(Entries taken from a collection)
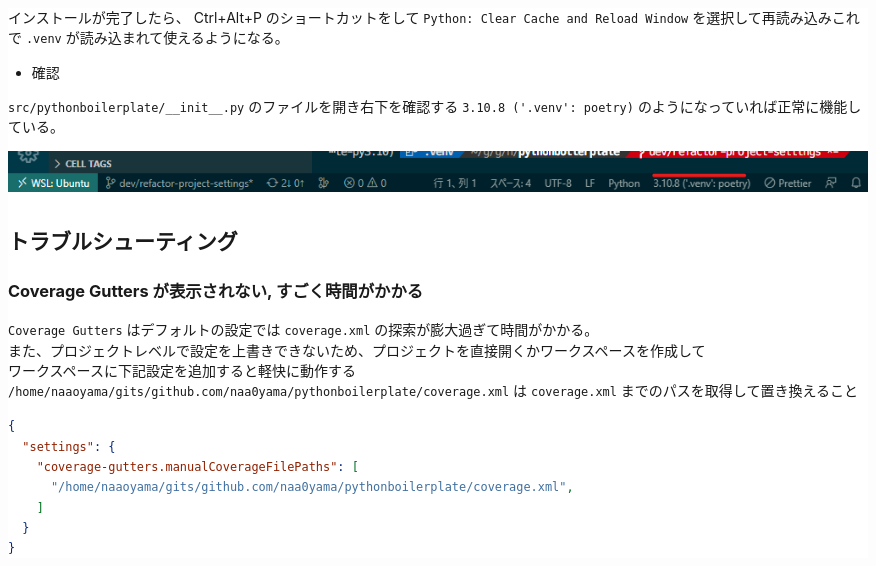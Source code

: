 インストールが完了したら、 Ctrl+Alt+P のショートカットをして `Python: Clear Cache and Reload Window` を選択して再読み込みこれで `.venv` が読み込まれて使えるようになる。

* 確認

`src/pythonboilerplate/__init__.py` のファイルを開き右下を確認する
`3.10.8 ('.venv': poetry)` のようになっていれば正常に機能している。

![](img/tutorial-11.png)


## トラブルシューティング

### Coverage Gutters が表示されない, すごく時間がかかる

`Coverage Gutters` はデフォルトの設定では `coverage.xml` の探索が膨大過ぎて時間がかかる。  
また、プロジェクトレベルで設定を上書きできないため、プロジェクトを直接開くかワークスペースを作成して  
ワークスペースに下記設定を追加すると軽快に動作する  
`/home/naaoyama/gits/github.com/naa0yama/pythonboilerplate/coverage.xml` は `coverage.xml` までのパスを取得して置き換えること

```json
{
  "settings": {
    "coverage-gutters.manualCoverageFilePaths": [
      "/home/naaoyama/gits/github.com/naa0yama/pythonboilerplate/coverage.xml",
    ]
  }
}
```
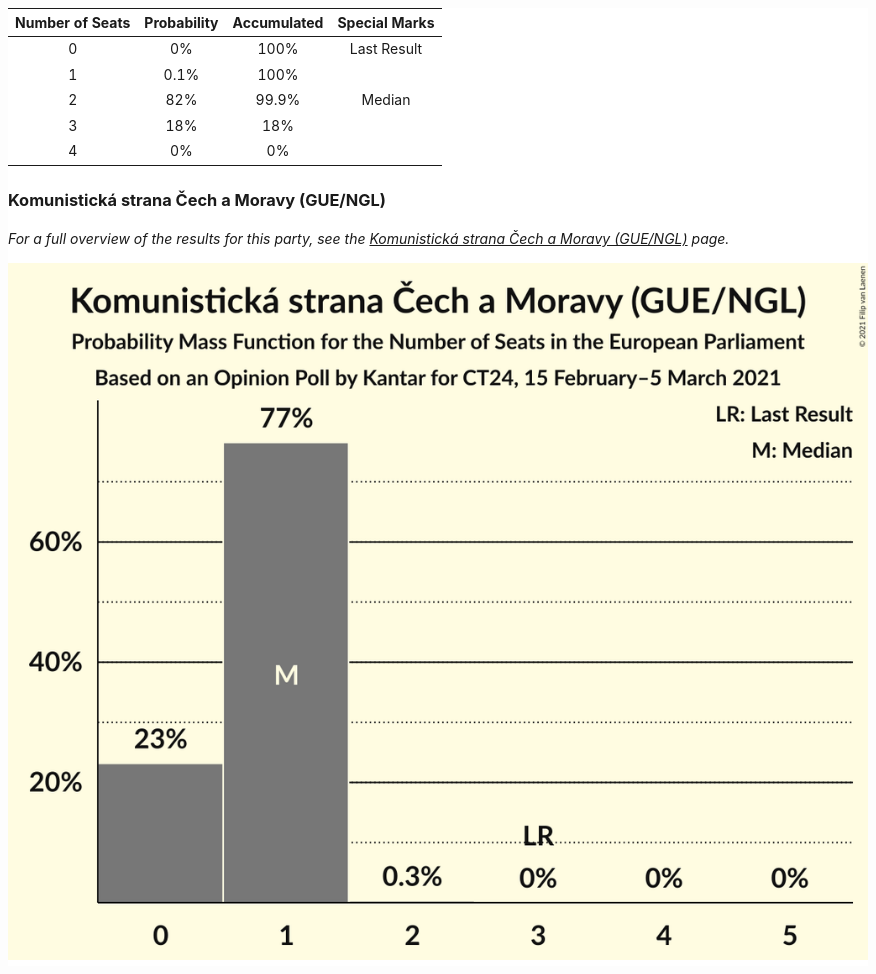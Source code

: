 | Number of Seats | Probability | Accumulated | Special Marks |
|:---------------:|:-----------:|:-----------:|:-------------:|
| 0 | 0% | 100% | Last Result |
| 1 | 0.1% | 100% |  |
| 2 | 82% | 99.9% | Median |
| 3 | 18% | 18% |  |
| 4 | 0% | 0% |  |

### Komunistická strana Čech a Moravy (GUE/NGL)

*For a full overview of the results for this party, see the [Komunistická strana Čech a Moravy (GUE/NGL)](party-komunistickástranačechamoravyguengl.html) page.*

![Graph with seats probability mass function not yet produced](2021-03-05-Kantar-seats-pmf-komunistickástranačechamoravyguengl.png "Seats Probability Mass Function")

_Problem to work on_.
Please print each of the records word for word, keeping the pictures out.

_Problem solution_.
Source code

: インストールが完了したら、 Ctrl+Alt+P のショートカットをして `Python: Clear Cache and Reload Window` を選択して再読み込みこれで `.venv` が読み込まれて使えるようになる。

* 確認

`src/pythonboilerplate/__init__.py` のファイルを開き右下を確認する
`3.10.8 ('.venv': poetry)` のようになっていれば正常に機能している。

![](img/tutorial-11.png)


## トラブルシューティング

### Coverage Gutters が表示されない, すごく時間がかかる

`Coverage Gutters` はデフォルトの設定では `coverage.xml` の探索が膨大過ぎて時間がかかる。  
また、プロジェクトレベルで設定を上書きできないため、プロジェクトを直接開くかワークスペースを作成して  
ワークスペースに下記設定を追加すると軽快に動作する  
`/home/naaoyama/gits/github.com/naa0yama/pythonboilerplate/coverage.xml` は `coverage.xml` までのパスを取得して置き換えること

```json
{
  "settings": {
    "coverage-gutters.manualCoverageFilePaths": [
      "/home/naaoyama/gits/github.com/naa0yama/pythonboilerplate/coverage.xml",
    ]
  }
}
```
Source code

: | Number of Seats | Probability | Accumulated | Special Marks |
|:---------------:|:-----------:|:-----------:|:-------------:|
| 0 | 0% | 100% | Last Result |
| 1 | 0.1% | 100% |  |
| 2 | 82% | 99.9% | Median |
| 3 | 18% | 18% |  |
| 4 | 0% | 0% |  |

### Komunistická strana Čech a Moravy (GUE/NGL)

*For a full overview of the results for this party, see the [Komunistická strana Čech a Moravy (GUE/NGL)](party-komunistickástranačechamoravyguengl.html) page.*

![Graph with seats probability mass function not yet produced](2021-03-05-Kantar-seats-pmf-komunistickástranačechamoravyguengl.png "Seats Probability Mass Function")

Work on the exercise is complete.